***** Extracted data

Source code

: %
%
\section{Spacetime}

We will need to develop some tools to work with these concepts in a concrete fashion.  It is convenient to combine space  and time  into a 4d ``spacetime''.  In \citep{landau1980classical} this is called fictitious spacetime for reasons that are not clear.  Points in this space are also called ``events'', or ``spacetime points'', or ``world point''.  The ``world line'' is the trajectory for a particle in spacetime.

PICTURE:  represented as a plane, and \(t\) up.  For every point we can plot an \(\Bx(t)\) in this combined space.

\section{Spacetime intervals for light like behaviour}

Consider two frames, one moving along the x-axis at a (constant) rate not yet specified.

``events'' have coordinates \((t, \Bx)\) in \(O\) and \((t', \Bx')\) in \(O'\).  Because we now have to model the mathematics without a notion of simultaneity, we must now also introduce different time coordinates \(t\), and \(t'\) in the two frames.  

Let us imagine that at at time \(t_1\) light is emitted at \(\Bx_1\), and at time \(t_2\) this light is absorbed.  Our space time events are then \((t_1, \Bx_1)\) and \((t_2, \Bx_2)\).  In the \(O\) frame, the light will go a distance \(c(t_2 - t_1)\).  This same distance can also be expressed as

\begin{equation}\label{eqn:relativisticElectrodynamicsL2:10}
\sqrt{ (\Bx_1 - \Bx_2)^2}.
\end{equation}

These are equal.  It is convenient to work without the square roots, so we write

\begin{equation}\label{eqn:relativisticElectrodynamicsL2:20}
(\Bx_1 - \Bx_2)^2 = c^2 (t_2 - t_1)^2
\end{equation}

**********

_Work required_:
Each of the records is to be repeated word for word.

_Result_:
Source code

: %
%
\section{Spacetime}

We will need to develop some tools to work with these concepts in a concrete fashion.  It is convenient to combine space  and time  into a 4d ``spacetime''.  In \citep{landau1980classical} this is called fictitious spacetime for reasons that are not clear.  Points in this space are also called ``events'', or ``spacetime points'', or ``world point''.  The ``world line'' is the trajectory for a particle in spacetime.

PICTURE:  represented as a plane, and \(t\) up.  For every point we can plot an \(\Bx(t)\) in this combined space.

\section{Spacetime intervals for light like behaviour}

Consider two frames, one moving along the x-axis at a (constant) rate not yet specified.

``events'' have coordinates \((t, \Bx)\) in \(O\) and \((t', \Bx')\) in \(O'\).  Because we now have to model the mathematics without a notion of simultaneity, we must now also introduce different time coordinates \(t\), and \(t'\) in the two frames.  

Let us imagine that at at time \(t_1\) light is emitted at \(\Bx_1\), and at time \(t_2\) this light is absorbed.  Our space time events are then \((t_1, \Bx_1)\) and \((t_2, \Bx_2)\).  In the \(O\) frame, the light will go a distance \(c(t_2 - t_1)\).  This same distance can also be expressed as

\begin{equation}\label{eqn:relativisticElectrodynamicsL2:10}
\sqrt{ (\Bx_1 - \Bx_2)^2}.
\end{equation}

These are equal.  It is convenient to work without the square roots, so we write

\begin{equation}\label{eqn:relativisticElectrodynamicsL2:20}
(\Bx_1 - \Bx_2)^2 = c^2 (t_2 - t_1)^2
\end{equation}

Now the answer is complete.